On the right, you have something that looks vaguely like a cosmic shuffleboard game, complete with a shuffleboard cue and distance markings. Bet you didn't expect that from the previous paragraph. The cue is evil; if it touches your cosmic shuffleboard disc, the game ends. You need to keep propelling your disc further and further away from the cue to keep the game going, and your high score at the end of the game is the total distance that you propelled your disc.

Yes, this game is a simultaneous combination of Shuffleboard and traffic conducting. Every once in a while, an "ambulance" with flashing lights and sirens comes down the crossroads, and if it runs into a road with a nicely filled gauge, the gauge gets converted into a good shove for your shuffleboard disc. This game is a real tangled pile of metaphors. You can actually create new ambulances, which you can call up by pressing the A button, but I'm not even close to figuring out how to do this on a regular basis.

The amazing thing is that the whole game works.
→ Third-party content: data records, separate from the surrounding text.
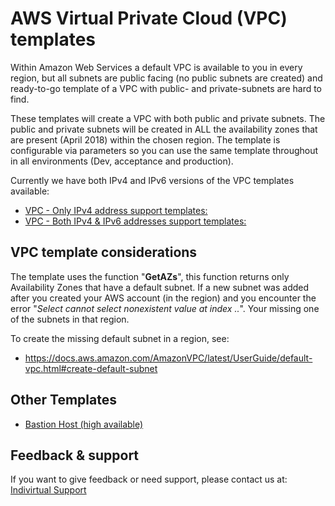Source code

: # AWS Virtual Private Cloud (VPC) templates 
Within Amazon Web Services a default VPC is available to you in every region, but all subnets are public facing 
(no public subnets are created) and ready-to-go template of a VPC with public- and private-subnets are hard to find. 

These templates will create a VPC with both public and private subnets. The public and private subnets will be created in ALL the availability zones that are present (April 2018) within the chosen region. The template is configurable via parameters so you can use the same template throughout in all environments (Dev, acceptance and production).

Currently we have both IPv4 and IPv6 versions of the VPC templates available:

* [VPC - Only IPv4 address support templates:](./README_VPC_IPv4.md)
* [VPC - Both IPv4 & IPv6 addresses support templates:](./README_VPC_IPv6.md)

## VPC template considerations 
The template uses the function "**GetAZs**", this function returns only Availability Zones that have a default subnet. If a new subnet was added after you created your AWS account (in the region) and you encounter the error "*Select cannot select nonexistent value at index ..*". Your missing one of the subnets in that region.

To create the missing default subnet in a region, see:
* https://docs.aws.amazon.com/AmazonVPC/latest/UserGuide/default-vpc.html#create-default-subnet

## Other Templates
* [Bastion Host (high available)](../bastion/)

## Feedback & support
If you want to give feedback or need support, please contact us at: [Indivirtual Support](mailto:support@indivirtual.com)
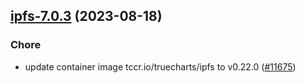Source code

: 

## [ipfs-7.0.3](https://github.com/truecharts/charts/compare/ipfs-7.0.2...ipfs-7.0.3) (2023-08-18)

### Chore

- update container image tccr.io/truecharts/ipfs to v0.22.0 ([#11675](https://github.com/truecharts/charts/issues/11675))
  
  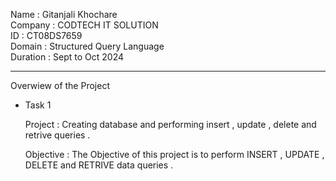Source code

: Name : Gitanjali Khochare                                                                                                                                                                                                                          
Company : CODTECH IT SOLUTION                                                                     
ID : CT08DS7659                              
Domain : Structured Query Language                                
Duration : Sept to Oct 2024

____________________________________________________________

Overwiew of the Project

- Task 1

  Project : Creating database and performing insert , update , delete and retrive queries .

  Objective :
  The Objective of this project is to perform INSERT , UPDATE , DELETE and RETRIVE  data queries .   
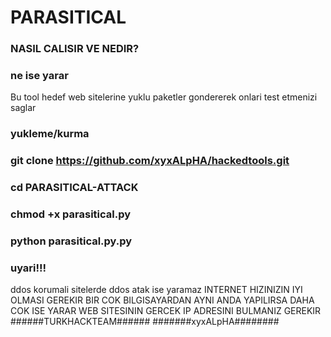 # PARASITICAL
### NASIL CALISIR VE NEDIR?

### ne ise yarar
Bu tool hedef web sitelerine yuklu paketler gondererek onlari test etmenizi saglar

### yukleme/kurma

### git clone https://github.com/xyxALpHA/hackedtools.git

### cd PARASITICAL-ATTACK

### chmod +x parasitical.py

### python parasitical.py.py

### uyari!!!
ddos korumali sitelerde ddos atak ise yaramaz
INTERNET HIZINIZIN IYI OLMASI GEREKIR
BIR COK BILGISAYARDAN AYNI ANDA YAPILIRSA DAHA COK ISE YARAR
WEB SITESININ GERCEK IP ADRESINI BULMANIZ GEREKIR
######TURKHACKTEAM######
#######xyxALpHA########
It recalls another gameLab experiment, Arcadia, where you had to play four games at once. In Digidrive, you play one game, whose results influence another game, which is the one you actually care about. Switch to two-player mode and the meta-level goes up another step, turning the game into something akin to one-dimensional Shufflepuck Cafe with powerups. If you enjoy studying complex realtime systems or discovering rules through exploratory play, Digidrive is surprisingly elegant despite its confusing premise(s).

All bit Generations games seem to share a minimalist 2D art aesthetic and an ambient/electronica hybrid soundtrack, bringing to mind Electroplankton or a more mellow Lumines. If the style interests you, bit Generations games can be a real treat. I'll post up more impressions as I work through the collections, but it's already clear from the above two that the gameplay between each title will be drastically different. As such, there are probably some real problematic games in the collection, and some real gems. Hopefully these posts will help you find the ones you'll like.